How to use values keyword as parameter of a function

Question

How to use values keyword as parameter of a function

Viewing 5 posts - 16 through 19 (of 19 total)

You must be logged in to reply to this topic. Login to reply

Jeff Moden SSC Guru Points: 1004435 More actions · Answer 1

ScottPletcher (11/30/2012)
Jeff Moden (11/29/2012)
capnhector (11/29/2012)
EDIT: This is also for me to play with a couple of things and get more experience with them. so it may not be fast or work in your situation but does use some things i have been studying.
No.... you're absolutely on the correct path. The MIN=MAX method the others used is twice as slow as the original function. You can make it a bit faster still by turning it into an iTVF instead of a scalar function. And lose the join. If you rework the GenericTable TYPE just a bit, you won't need it. Give it a shot. You've got this, Cap'n!
Really??
Doesn't the DISTINCT require an (expensive) sort but min/max don't?

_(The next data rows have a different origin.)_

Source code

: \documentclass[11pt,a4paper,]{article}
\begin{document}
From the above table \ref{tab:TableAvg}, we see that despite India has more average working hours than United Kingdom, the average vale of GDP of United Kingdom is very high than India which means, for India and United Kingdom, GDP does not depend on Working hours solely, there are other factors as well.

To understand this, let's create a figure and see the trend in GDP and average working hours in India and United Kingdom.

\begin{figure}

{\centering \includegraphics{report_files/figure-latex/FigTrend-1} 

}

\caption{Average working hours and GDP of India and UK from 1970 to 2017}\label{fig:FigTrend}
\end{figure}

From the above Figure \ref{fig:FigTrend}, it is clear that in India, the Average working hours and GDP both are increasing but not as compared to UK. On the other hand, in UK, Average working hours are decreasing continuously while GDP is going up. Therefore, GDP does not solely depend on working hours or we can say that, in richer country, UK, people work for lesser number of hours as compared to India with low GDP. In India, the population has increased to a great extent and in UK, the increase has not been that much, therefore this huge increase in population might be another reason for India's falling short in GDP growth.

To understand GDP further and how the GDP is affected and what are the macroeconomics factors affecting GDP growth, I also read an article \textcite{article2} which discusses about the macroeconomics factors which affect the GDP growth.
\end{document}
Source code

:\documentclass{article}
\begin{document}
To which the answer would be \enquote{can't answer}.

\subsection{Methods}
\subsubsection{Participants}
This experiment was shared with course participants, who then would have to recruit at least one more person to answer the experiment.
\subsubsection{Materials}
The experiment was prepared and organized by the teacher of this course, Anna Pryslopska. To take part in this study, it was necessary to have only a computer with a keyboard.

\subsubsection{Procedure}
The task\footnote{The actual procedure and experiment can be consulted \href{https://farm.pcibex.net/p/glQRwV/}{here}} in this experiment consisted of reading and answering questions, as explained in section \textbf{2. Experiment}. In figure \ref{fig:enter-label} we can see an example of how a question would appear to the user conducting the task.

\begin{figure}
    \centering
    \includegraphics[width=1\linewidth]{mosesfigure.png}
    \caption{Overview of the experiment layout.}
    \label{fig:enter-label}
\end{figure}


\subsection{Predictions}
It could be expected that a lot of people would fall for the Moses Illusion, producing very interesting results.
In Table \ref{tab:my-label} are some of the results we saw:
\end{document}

Correct but the min/max still turns out slower. I'll try to remember to post my test code when I get home from work.

I also have an idea for solving the "base" problem here that might make both solutions seem slow.

--Jeff Moden

RBAR is pronounced "ree-bar" and is a "Modenism" for Row-By-Agonizing-Row.
First step towards the paradigm shift of writing Set Based code:
________Stop thinking about what you want to do to a ROW... think, instead, of what you want to do to a COLUMN.

Change is inevitable... Change for the better is not.

Helpful Links:
How to post code problems
How to Post Performance Problems
Create a Tally Function (fnTally)

Jeff Moden SSC Guru Points: 1004435 More actions · Answer 2

Actually, I spoke a bit too soon. I was testing with 10 columns per row to be compared. There’s a cross-over point where the MIN/MAX method wins for 1 to 4 comparison columns and the COUNT(DISTINCT) wins for 5 and above.

Here’s the code I’ve been using to test with. To make things faster, I did like CapnHector did and converted both functions to iTVFs instead of leaving them as mTVFs.

--=====================================================================================================================

-- This section conditionally drops all of the objects and rebuilds them to make reruns in SSMS easier.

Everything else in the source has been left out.